Consistently during the entire video there are double images the further down and further left you look at the image. These are different from the frame update double images from last time. as they appear when there is no movement and they are dependent on location.

Below I have gone through a sequence of different frames to capture similar content in the upper left, center, and right (UL, UC, UR), as well as the Middle (M), and Lower (L) left, center, and right and put them side by side. I did the best I could to get the best image I could find in each region (using different content for the lower left).  I have done this over a number of frame checking for focus issues and motion blur and the results are the same, the double image is always worse in the bottom and far left.ml-new-morning-upper-lower-crops2

The issue seen are not focusing nor movement problems. Particularly notice, in the lower left (LL) image how the “D” is a double image is displaced slightly higher and to the right.
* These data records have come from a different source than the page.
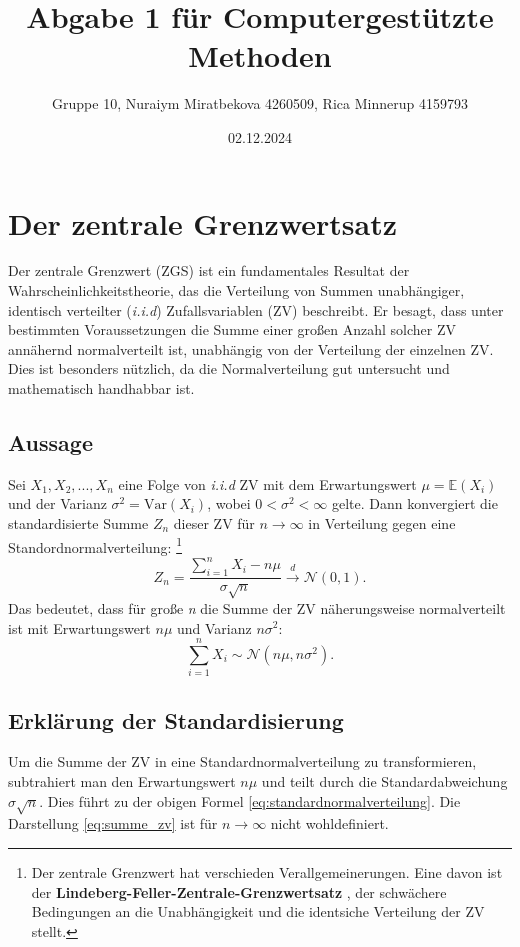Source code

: \documentclass[11pt]{article}
\title{Abgabe 1 für Computergestützte Methoden}
\author{Gruppe 10, Nuraiym Miratbekova 4260509, Rica Minnerup 4159793}
\date{02.12.2024}
\begin{document}
\maketitle
\tableofcontents
\newpage

\section{Der zentrale Grenzwertsatz}
Der zentrale Grenzwert (ZGS) ist ein fundamentales Resultat der Wahrscheinlichkeitstheorie, das die Verteilung von Summen unabhängiger, identisch verteilter (\textit{i.i.d}) Zufallsvariablen (ZV) beschreibt. Er besagt, dass unter bestimmten Voraussetzungen die Summe einer großen Anzahl solcher ZV annähernd normalverteilt ist, unabhängig von der Verteilung der einzelnen ZV. Dies ist besonders nützlich, da die Normalverteilung gut untersucht und mathematisch handhabbar ist.

\subsection{Aussage}
Sei $X_1, X_2, ..., X_n$ eine Folge von \textit{i.i.d} ZV mit dem Erwartungswert \( \mu = \mathbb{E} (X_i)\) und der Varianz $\sigma^2 = \mathrm{Var}(X_i)$, wobei \(0 < \sigma^2 < \infty \) gelte. Dann konvergiert die standardisierte Summe $Z_n$ dieser ZV für \( n \xrightarrow{}\infty\) in Verteilung gegen eine Standordnormalverteilung: \footnote{Der zentrale Grenzwert hat verschieden Verallgemeinerungen. Eine davon ist der \textbf{Lindeberg-Feller-Zentrale-Grenzwertsatz} \cite[Seite 328]{klenke}, der schwächere Bedingungen an die Unabhängigkeit und die identsiche Verteilung der ZV stellt.}
\begin{equation}
    \label{eq:standardnormalverteilung}
    Z_n = \frac{\sum_{i=1}^n X_i - n \mu}{\sigma\sqrt{n}} \xrightarrow{d} \mathcal{N} (0,1).
\end{equation}
Das bedeutet, dass für große \textit{n} die Summe der ZV näherungsweise normalverteilt ist mit Erwartungswert \(n \mu\) und Varianz \(n\sigma^2\):
\begin{equation}
    \label{eq:summe_zv}
    \sum_{i=1}^n X_i \sim \mathcal{N}(n\mu, n\sigma^2).
\end{equation}

\subsection{Erklärung der Standardisierung}
Um die Summe der ZV in eine Standardnormalverteilung zu transformieren, subtrahiert man den Erwartungswert \(n\mu\) und teilt durch die Standardabweichung \(\sigma \sqrt{n}\). Dies führt zu der obigen Formel \eqref{eq:standardnormalverteilung}. Die Darstellung \eqref{eq:summe_zv} ist für \(n \xrightarrow{} \infty\) nicht wohldefiniert.
\end{document}

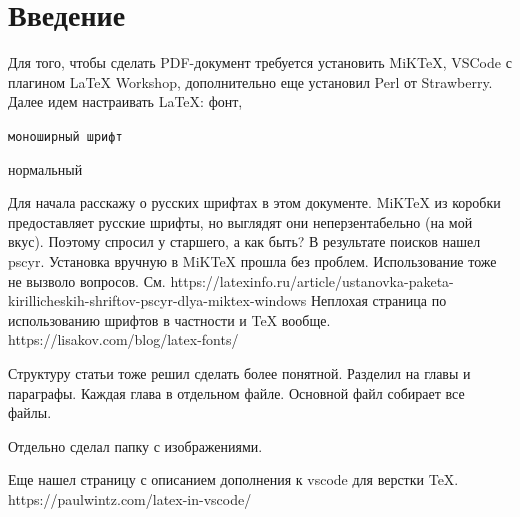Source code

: \section{Введение}

Для того, чтобы сделать PDF-документ требуется установить MiKTeX, VSCode с плагином LaTeX Workshop, дополнительно еще установил Perl от Strawberry.  
Далее идем настраивать LaTeX: фонт,  

\texttt{моноширный шрифт}

нормальный

Для начала расскажу о русских шрифтах в этом документе.
MiKTeX из коробки предоставляет русские шрифты, но выглядят они неперзентабельно (на мой вкус).
Поэтому спросил у старшего, а как быть? В результате поисков нашел pscyr.
Установка вручную в MiKTeX прошла без проблем. Использование тоже не вызволо вопросов. См. https://latexinfo.ru/article/ustanovka-paketa-kirillicheskih-shriftov-pscyr-dlya-miktex-windows
Неплохая страница по использованию шрифтов в частности и TeX вообще. https://lisakov.com/blog/latex-fonts/

Структуру статьи тоже решил сделать более понятной. Разделил на главы и параграфы. Каждая глава в отдельном файле. Основной файл собирает все файлы.

Отдельно сделал папку с изображениями.

Еще нашел страницу с описанием дополнения к vscode для верстки TeX. https://paulwintz.com/latex-in-vscode/

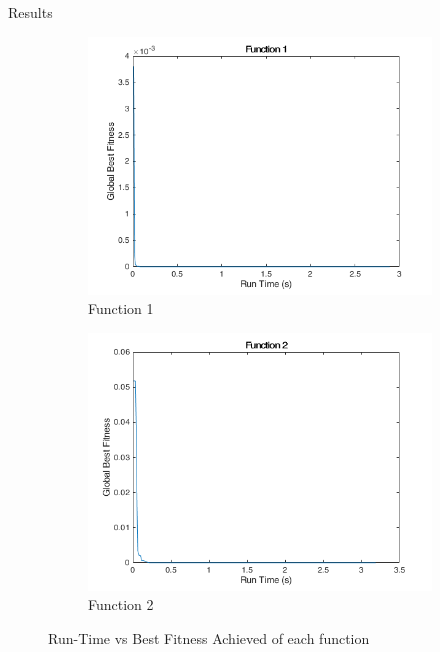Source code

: \documentclass{beamer}
\begin{document}
\begin{frame}{Results}
\begin{figure}
  \begin{subfigure}[b]{0.4\textwidth}
    \includegraphics[width=\textwidth]{img/summary/function1}
    \caption{Function 1}
  \end{subfigure}
  \begin{subfigure}[b]{0.4\textwidth}
    \includegraphics[width=\textwidth]{img/summary/function2}
    \caption{Function 2}
  \end{subfigure}
  \caption{Run-Time vs Best Fitness Achieved of each function}
\end{figure}
\end{frame}
\end{document}
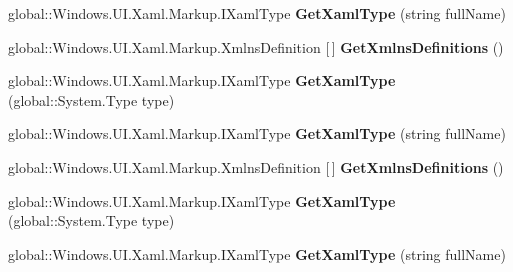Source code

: \begin{DoxyCompactItemize}
global\+::\+Windows.\+U\+I.\+Xaml.\+Markup.\+I\+Xaml\+Type {\bfseries Get\+Xaml\+Type} (string full\+Name)
\item 
\mbox{\label{interface_windows_1_1_u_i_1_1_xaml_1_1_markup_1_1_i_xaml_metadata_provider_a8ae18d0fbda9e17c4168690ffc4d81ee}} 
global\+::\+Windows.\+U\+I.\+Xaml.\+Markup.\+Xmlns\+Definition \mbox{[}$\,$\mbox{]} {\bfseries Get\+Xmlns\+Definitions} ()
\item 
\mbox{\label{interface_windows_1_1_u_i_1_1_xaml_1_1_markup_1_1_i_xaml_metadata_provider_a377ff409aeef7809629e89922b5c7c04}} 
global\+::\+Windows.\+U\+I.\+Xaml.\+Markup.\+I\+Xaml\+Type {\bfseries Get\+Xaml\+Type} (global\+::\+System.\+Type type)
\item 
\mbox{\label{interface_windows_1_1_u_i_1_1_xaml_1_1_markup_1_1_i_xaml_metadata_provider_ae30d4bd18a8682dafecc626a2d444d1f}} 
global\+::\+Windows.\+U\+I.\+Xaml.\+Markup.\+I\+Xaml\+Type {\bfseries Get\+Xaml\+Type} (string full\+Name)
\item 
\mbox{\label{interface_windows_1_1_u_i_1_1_xaml_1_1_markup_1_1_i_xaml_metadata_provider_a8ae18d0fbda9e17c4168690ffc4d81ee}} 
global\+::\+Windows.\+U\+I.\+Xaml.\+Markup.\+Xmlns\+Definition \mbox{[}$\,$\mbox{]} {\bfseries Get\+Xmlns\+Definitions} ()
\item 
\mbox{\label{interface_windows_1_1_u_i_1_1_xaml_1_1_markup_1_1_i_xaml_metadata_provider_a377ff409aeef7809629e89922b5c7c04}} 
global\+::\+Windows.\+U\+I.\+Xaml.\+Markup.\+I\+Xaml\+Type {\bfseries Get\+Xaml\+Type} (global\+::\+System.\+Type type)
\item 
\mbox{\label{interface_windows_1_1_u_i_1_1_xaml_1_1_markup_1_1_i_xaml_metadata_provider_ae30d4bd18a8682dafecc626a2d444d1f}} 
global\+::\+Windows.\+U\+I.\+Xaml.\+Markup.\+I\+Xaml\+Type {\bfseries Get\+Xaml\+Type} (string full\+Name)
\item 

\end{DoxyCompactItemize}
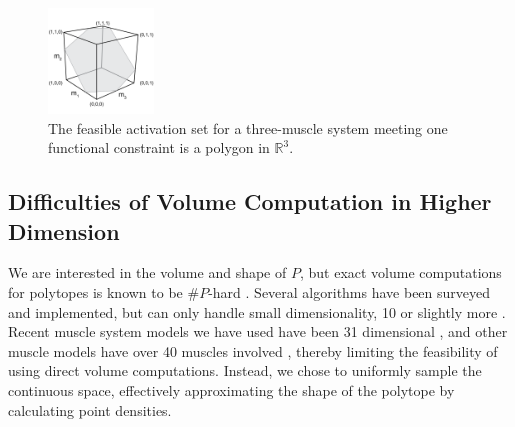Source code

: \begin{figure}[ht]
  \label{fig:fig_hr}
   \begin{center}
    \includegraphics[width=0.25\textwidth]{sections/figs/feasibleactivation.png}
  \end{center}
  \caption{The feasible activation set for a  three-muscle system meeting one functional constraint is a polygon in $\mathbb{R}^3$.} %
\end{figure}

\subsection{Difficulties of Volume Computation in Higher Dimension}

We are interested in the volume and shape of $P$, but exact volume computations for polytopes is known to be $\#P$-hard \cite{Dyer}.
Several algorithms have been surveyed and implemented, but can only handle small dimensionality, 10 or slightly more \cite{Bueler2}.  
Recent muscle system models we have used have been 31 dimensional \cite{Valero-Cuevas2015high-dimensional}, and other muscle models have over 40 muscles involved \cite{arnold2010model, kutch2012challenges, hamner2010muscle, de2014human}, thereby limiting the feasibility of using direct volume computations. Instead, we chose to uniformly sample the continuous space, effectively approximating the shape of the polytope by calculating point densities.

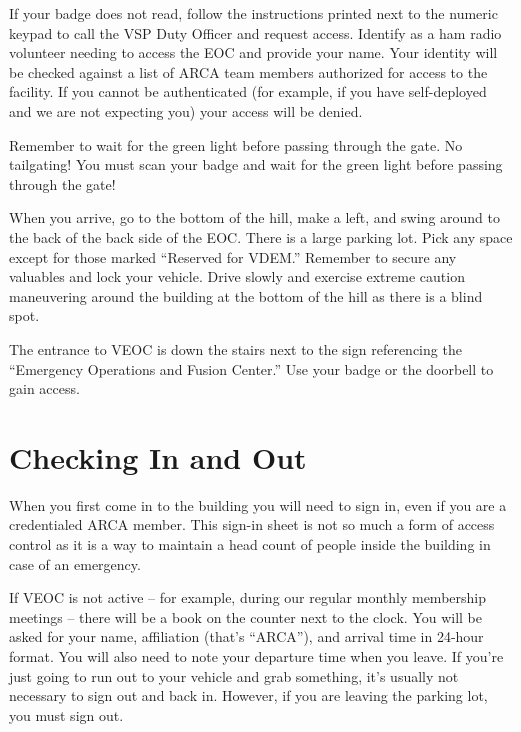 \documentclass[pdflatex,letterpaper,twoside,12pt]{book}
\begin{document}
If your badge does not read, follow the instructions printed next to the numeric keypad to call the VSP Duty Officer and request access.  Identify as a ham radio volunteer needing to access the EOC and provide your name.  Your identity will be checked against a list of ARCA team members authorized for access to the facility.  If you cannot be authenticated (for example, if you have self-deployed and we are not expecting you) your access will be denied.

Remember to wait for the green light before passing through the gate.  No tailgating!  You must scan your badge and wait for the green light before passing through the gate!

When you arrive, go to the bottom of the hill, make a left, and swing around to the back of the back side of the EOC.  There is a large parking lot.  Pick any space except for those marked “Reserved for VDEM.”  Remember to secure any valuables and lock your vehicle.  Drive slowly and exercise extreme caution maneuvering around the building at the bottom of the hill as there is a blind spot.

The entrance to VEOC is down the stairs next to the sign referencing the ``Emergency Operations and Fusion Center.''  Use your badge or the doorbell to gain access.




\section{Checking In and Out}

When you first come in to the building you will need to sign in, even if you are a credentialed ARCA member.  This sign-in sheet is not so much a form of access control as it is a way to maintain a head count of people inside the building in case of an emergency.

If VEOC is not active – for example, during our regular monthly membership meetings – there will be a book on the counter next to the clock.  You will be asked for your name, affiliation (that's “ARCA”), and arrival time in 24-hour format.  You will also need to note your departure time when you leave.  If you're just going to run out to your vehicle and grab something, it's usually not necessary to sign out and back in.  However, if you are leaving the parking lot, you must sign out.
\end{document}
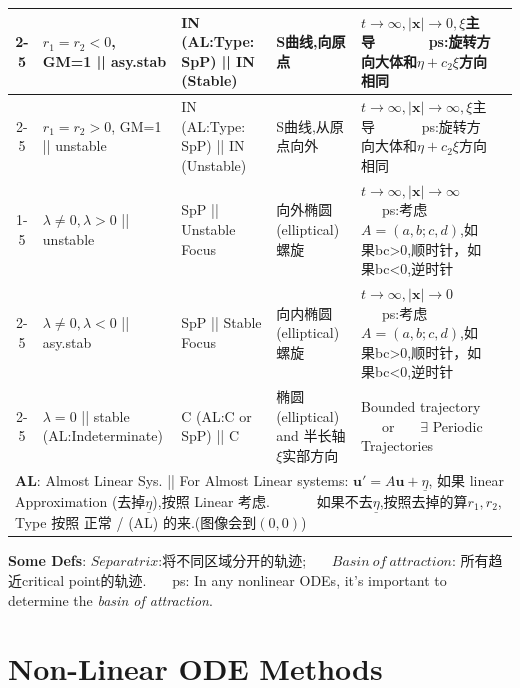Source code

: \documentclass[8pt]{extarticle}
\begin{document}
\begin{longtable}{|c|l|l|l|l|l|}
    \cline{2-5}
    & {\scriptsize $r_1=r_2<0$, {\tiny GM=1} || {\tiny asy.stab}} &  IN {\tiny(AL:Type: SpP)} || {\scriptsize IN {\tiny (Stable)}} & {\scriptsize S曲线,向原点} & {\scriptsize $t\to\infty,|\mathbf{x}|\to0,\xi$主导 \ \ \ \ \ \ ps:旋转方向大体和$\eta+c_2\xi$方向相同} & \\
    \cline{2-5}
    & {\scriptsize $r_1=r_2>0$, {\tiny GM=1} || {\tiny unstable}} &  IN {\tiny(AL:Type: SpP)} || {\scriptsize IN {\tiny (Unstable)}} & {\scriptsize S曲线,从原点向外} & {\scriptsize $t\to\infty,|\mathbf{x}|\to\infty,\xi$主导 \ \ \ \ \ \ ps:旋转方向大体和$\eta+c_2\xi$方向相同} & \\
    \cline{1-5}
    \multirow{3}{*}{$\mathbb{C}$} & {\scriptsize $\lambda\ne0,\lambda>0$ || unstable} &  SpP || Unstable Focus & {\scriptsize 向外椭圆(elliptical)螺旋} & {\scriptsize $t\to\infty,|\mathbf{x}|\to\infty$ \ \ \ {\tiny ps:考虑$A=(a,b;c,d)$,如果bc>0,顺时针，如果bc<0,逆时针}} & \\
    \cline{2-5}
    & {\scriptsize $\lambda\ne0,\lambda<0$ || asy.stab} &  SpP || Stable Focus & {\scriptsize 向内椭圆(elliptical)螺旋} & {\scriptsize $t\to\infty,|\mathbf{x}|\to0$ \ \ \ {\tiny ps:考虑$A=(a,b;c,d)$,如果bc>0,顺时针，如果bc<0,逆时针}} & \\
    \cline{2-5}
    & {\scriptsize $\lambda=0$ || stable {\tiny (AL:Indeterminate)}} &  C {\scriptsize (AL:C or SpP)} || C & {\scriptsize 椭圆(elliptical) and 半长轴$\xi$实部方向} & {\scriptsize Bounded trajectory \ \ \ or \ \ \ $\exists$ Periodic Trajectories} & \\
    \hline
    \multicolumn{6}{|l|}{\textbf{AL}: Almost Linear Sys. || For Almost Linear systems: $\mathbf{u}'=A\mathbf{u}+\underline{\eta}$, 如果 linear Approximation (去掉$\underline{\eta}$),按照 Linear 考虑. \ \ \ \ \ \ 如果不去$\underline{\eta}$,按照去掉的算$r_1,r_2$, Type 按照 正常 / (AL) 的来.{\tiny(图像会到$(0,0)$)}} \\
    \hline
\end{longtable}
\vspace{-0.4cm}

\textbf{Some Defs}: {\scriptsize $Separatrix$:将不同区域分开的轨迹; \ \ \ $Basin \ of \ attraction$: 所有趋近critical point的轨迹.} \ \ \ {\tiny ps: In any nonlinear ODEs, it's important to determine the \textit{basin of attraction}.}


\section{Non-Linear ODE Methods}
\end{document}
A focus problem would blur it concentrically and not in a single direction.

Usually double images of the the same size are result of reflections off of flat plates.  Reflections off a curved surface, such as a camera lens pr curved mirror would magnify or reduce the reflection.   So this suggests that the problem has something to do with flat or nearly plates which could be a flat waveguide or a flat tilted plate combiner.

The fact that the image gets worse the further down and left would suggest (this is somewhat speculative) that the image in coming from near the top right corner.   Generally an image will degrade more the further it has to go through a waveguide or other optics.

One more thing to notice particularly on the images on the three on the right side are “jaggies” in the horizontal line below the text.

What, there are Jaggies? A clue to the resolution which appears to be about 720p

Something I was not expecting to see were the stair step effect of a diagonally drawn line, particularly through the blurry optics.  Almost all modern graphics rendering does “antialiasing”/smooth edge rendering with gray scale values that smooth out these steps, and after the losses due to the optics and camera I was not expecting to see any jaggies.  There are no visible jaggies for all the lines and text in the image with the notable exception for the lines under the text of “TODAY” and “YESTERDAY” associated with the notification icons.

In watching the video playing it is hard to miss these lines as the jaggies move about drawing your eye to them.  The jaggies’ movement it also a clue that they are moving the drawn image as the camera moves slightly.

Below I have taken one of those lines with jaggies and then below it I have simulated the effect in Photoshop with 4 lines below it.  The results have been magnified by 2X and you may want to click in the image below to see the detail.  One thing you may notice in the ML Video line is that in addition to the jaggies, it appears to have thick spots in it.  These thick spots between jaggies are caused by the line being both at an angle and with slight perspective distortion which causes the top and bottom of a wider than one pixel thick line be rendered at slightly different angles which causes the jaggies to occur in different places on the top and bottom and results in the thick sections.  In the ML Video line there are 3 steps on the top (pointed to by the green tick marks) and 4 on the bottom (indicated by red tick marks).
resolution-jaggies-02

Below the red line, I simulated the effect using Photoshop on the 1080p image and copied the color of background to be the background for the simulation.  I started with a thin rectangle that was 4 pixels high and then scaled it by making it very slightly trapezoidal (about 1 degree difference between the top and bottom edge) and then rotated it to the same angle as the line in the video, using “nearest neighbor” (no smoothing/antialiasing) scaling; this produced the 3rd line “Rendered w/ jaggies”.   I then applied a Gaussian with a 2.0 pixel radius to simulate the blur from the optics to produce the “2.0 Gaussian of Jaggies” line that matches the effect seen in the ML video. I did not bother with simulating the chroma aberrations (the color separation above and below the white line) that would further soften/blur the image.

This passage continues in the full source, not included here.